Gk8143197049 commented 5 years ago

I think I gave wrong properties for consumer properties. Can you take a look in the above chain. My src cluster ( kafka01) is where I have installed the uReplicator controller and worker what parameters should I pass coorectly or precisely?

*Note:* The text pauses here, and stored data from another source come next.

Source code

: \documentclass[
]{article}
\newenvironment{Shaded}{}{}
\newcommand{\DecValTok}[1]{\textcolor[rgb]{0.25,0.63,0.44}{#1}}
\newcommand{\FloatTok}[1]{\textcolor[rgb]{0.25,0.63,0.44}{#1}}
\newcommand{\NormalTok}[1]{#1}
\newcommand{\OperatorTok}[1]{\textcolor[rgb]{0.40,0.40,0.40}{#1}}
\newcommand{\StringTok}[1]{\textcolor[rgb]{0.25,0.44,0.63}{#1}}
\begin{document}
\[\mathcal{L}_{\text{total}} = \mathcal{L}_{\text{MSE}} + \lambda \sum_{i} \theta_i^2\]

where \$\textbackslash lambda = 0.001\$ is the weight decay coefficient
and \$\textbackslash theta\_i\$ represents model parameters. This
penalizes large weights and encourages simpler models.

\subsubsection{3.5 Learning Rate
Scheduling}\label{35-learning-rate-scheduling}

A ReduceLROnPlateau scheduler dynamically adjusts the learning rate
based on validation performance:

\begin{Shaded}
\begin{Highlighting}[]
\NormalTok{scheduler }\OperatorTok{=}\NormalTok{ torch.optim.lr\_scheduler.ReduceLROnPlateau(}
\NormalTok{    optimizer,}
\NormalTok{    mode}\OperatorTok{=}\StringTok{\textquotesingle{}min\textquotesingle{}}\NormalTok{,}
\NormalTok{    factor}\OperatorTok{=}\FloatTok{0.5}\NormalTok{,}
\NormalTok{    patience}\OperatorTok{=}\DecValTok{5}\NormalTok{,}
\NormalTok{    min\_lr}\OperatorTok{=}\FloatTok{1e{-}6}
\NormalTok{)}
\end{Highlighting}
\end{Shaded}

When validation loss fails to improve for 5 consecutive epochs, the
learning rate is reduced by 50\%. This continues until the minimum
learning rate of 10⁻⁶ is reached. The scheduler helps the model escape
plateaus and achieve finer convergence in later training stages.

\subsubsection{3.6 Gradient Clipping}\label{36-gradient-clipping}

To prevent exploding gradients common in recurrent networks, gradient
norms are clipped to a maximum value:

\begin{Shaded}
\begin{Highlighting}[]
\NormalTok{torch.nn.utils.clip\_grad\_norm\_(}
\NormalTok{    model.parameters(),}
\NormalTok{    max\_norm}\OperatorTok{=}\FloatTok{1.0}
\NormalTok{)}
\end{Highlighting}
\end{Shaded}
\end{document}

xhl1988 commented 5 years ago
  1. Can you do curl localhost:9000/topics and make sure there are topic whitelisted?
  2. Pick one topic and do curl localhost:9000/topics/<topic> | jq . and see if every partition is assigned a worker and externalview/idealstate matches.
  3. Is there new data produced to your topic? By default, uReplicator only replicates new data after whitelisting. If you want all existing data, put auto.offset.reset=smallest in consumer.properties.
Gk8143197049 commented 5 years ago

I am following your directions but can you look at my producer properties if it is right ??

Thanks

xhl1988 commented 5 years ago

Your producer properties looks fine. We might need more information from the log to identify what goes wrong.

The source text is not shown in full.